== Work to be completed ==
Copy each line below that includes "InOrientations".

== Records shown ==

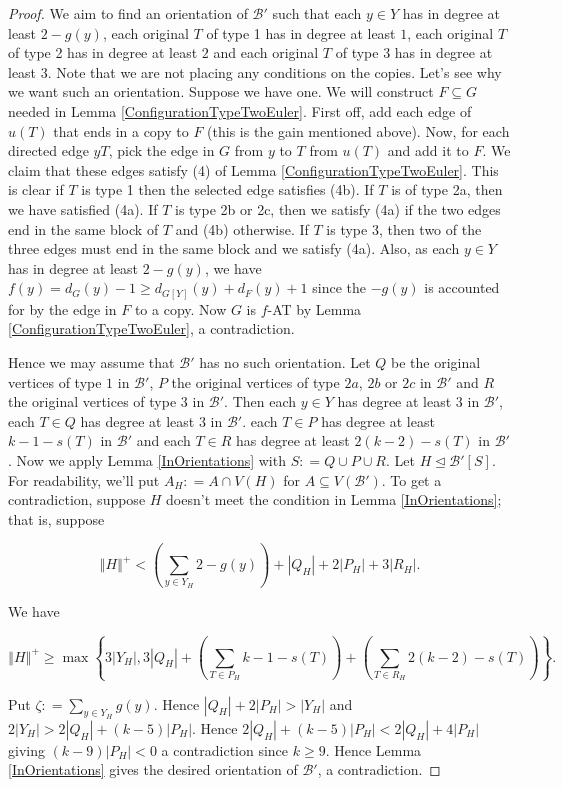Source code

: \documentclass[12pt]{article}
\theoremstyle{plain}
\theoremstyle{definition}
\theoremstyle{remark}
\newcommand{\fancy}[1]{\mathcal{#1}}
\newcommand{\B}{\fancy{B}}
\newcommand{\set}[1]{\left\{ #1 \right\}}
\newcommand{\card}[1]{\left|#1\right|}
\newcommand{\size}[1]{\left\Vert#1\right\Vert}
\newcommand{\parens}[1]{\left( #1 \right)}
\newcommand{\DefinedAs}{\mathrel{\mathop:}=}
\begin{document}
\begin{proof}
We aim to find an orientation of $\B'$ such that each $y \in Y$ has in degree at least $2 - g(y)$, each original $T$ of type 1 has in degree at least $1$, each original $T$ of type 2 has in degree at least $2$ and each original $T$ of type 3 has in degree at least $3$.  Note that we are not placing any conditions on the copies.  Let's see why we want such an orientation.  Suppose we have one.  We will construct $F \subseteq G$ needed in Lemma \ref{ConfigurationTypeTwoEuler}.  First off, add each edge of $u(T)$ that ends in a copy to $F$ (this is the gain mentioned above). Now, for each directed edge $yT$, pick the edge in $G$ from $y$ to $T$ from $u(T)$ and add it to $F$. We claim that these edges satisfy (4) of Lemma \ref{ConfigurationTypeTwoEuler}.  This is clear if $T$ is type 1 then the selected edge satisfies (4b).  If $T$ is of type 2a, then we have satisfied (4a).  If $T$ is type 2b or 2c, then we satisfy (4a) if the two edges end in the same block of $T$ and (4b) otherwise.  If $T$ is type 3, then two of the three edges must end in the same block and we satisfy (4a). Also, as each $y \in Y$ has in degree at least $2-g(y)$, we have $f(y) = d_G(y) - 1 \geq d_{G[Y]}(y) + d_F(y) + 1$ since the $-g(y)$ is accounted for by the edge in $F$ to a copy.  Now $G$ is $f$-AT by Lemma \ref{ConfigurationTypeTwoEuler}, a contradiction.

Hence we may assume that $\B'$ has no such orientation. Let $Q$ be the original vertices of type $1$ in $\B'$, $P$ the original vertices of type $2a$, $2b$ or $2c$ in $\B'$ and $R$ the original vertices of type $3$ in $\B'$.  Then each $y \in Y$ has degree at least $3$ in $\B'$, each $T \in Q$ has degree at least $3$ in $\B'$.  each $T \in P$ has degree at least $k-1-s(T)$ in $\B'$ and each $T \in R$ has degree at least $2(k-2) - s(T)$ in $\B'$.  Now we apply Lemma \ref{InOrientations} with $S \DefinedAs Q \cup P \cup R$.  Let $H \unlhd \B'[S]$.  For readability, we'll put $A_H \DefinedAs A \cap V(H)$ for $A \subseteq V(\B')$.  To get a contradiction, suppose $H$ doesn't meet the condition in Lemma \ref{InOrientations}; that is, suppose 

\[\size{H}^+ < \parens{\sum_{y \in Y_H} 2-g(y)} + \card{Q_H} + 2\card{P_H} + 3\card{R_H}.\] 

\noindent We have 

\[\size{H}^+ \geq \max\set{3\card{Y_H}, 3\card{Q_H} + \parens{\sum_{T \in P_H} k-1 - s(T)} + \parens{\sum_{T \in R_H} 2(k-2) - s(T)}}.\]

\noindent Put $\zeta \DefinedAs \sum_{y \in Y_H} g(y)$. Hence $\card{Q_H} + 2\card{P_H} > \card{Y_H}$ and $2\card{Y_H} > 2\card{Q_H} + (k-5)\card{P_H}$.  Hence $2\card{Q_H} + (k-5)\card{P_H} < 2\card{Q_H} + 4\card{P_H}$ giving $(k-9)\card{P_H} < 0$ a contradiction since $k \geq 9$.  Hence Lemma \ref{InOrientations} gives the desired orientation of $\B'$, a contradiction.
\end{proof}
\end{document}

== Result of this task ==
Hence we may assume that $\B'$ has no such orientation. Let $Q$ be the original vertices of type $1$ in $\B'$, $P$ the original vertices of type $2a$, $2b$ or $2c$ in $\B'$ and $R$ the original vertices of type $3$ in $\B'$.  Then each $y \in Y$ has degree at least $3$ in $\B'$, each $T \in Q$ has degree at least $3$ in $\B'$.  each $T \in P$ has degree at least $k-1-s(T)$ in $\B'$ and each $T \in R$ has degree at least $2(k-2) - s(T)$ in $\B'$.  Now we apply Lemma \ref{InOrientations} with $S \DefinedAs Q \cup P \cup R$.  Let $H \unlhd \B'[S]$.  For readability, we'll put $A_H \DefinedAs A \cap V(H)$ for $A \subseteq V(\B')$.  To get a contradiction, suppose $H$ doesn't meet the condition in Lemma \ref{InOrientations}; that is, suppose 
\noindent Put $\zeta \DefinedAs \sum_{y \in Y_H} g(y)$. Hence $\card{Q_H} + 2\card{P_H} > \card{Y_H}$ and $2\card{Y_H} > 2\card{Q_H} + (k-5)\card{P_H}$.  Hence $2\card{Q_H} + (k-5)\card{P_H} < 2\card{Q_H} + 4\card{P_H}$ giving $(k-9)\card{P_H} < 0$ a contradiction since $k \geq 9$.  Hence Lemma \ref{InOrientations} gives the desired orientation of $\B'$, a contradiction.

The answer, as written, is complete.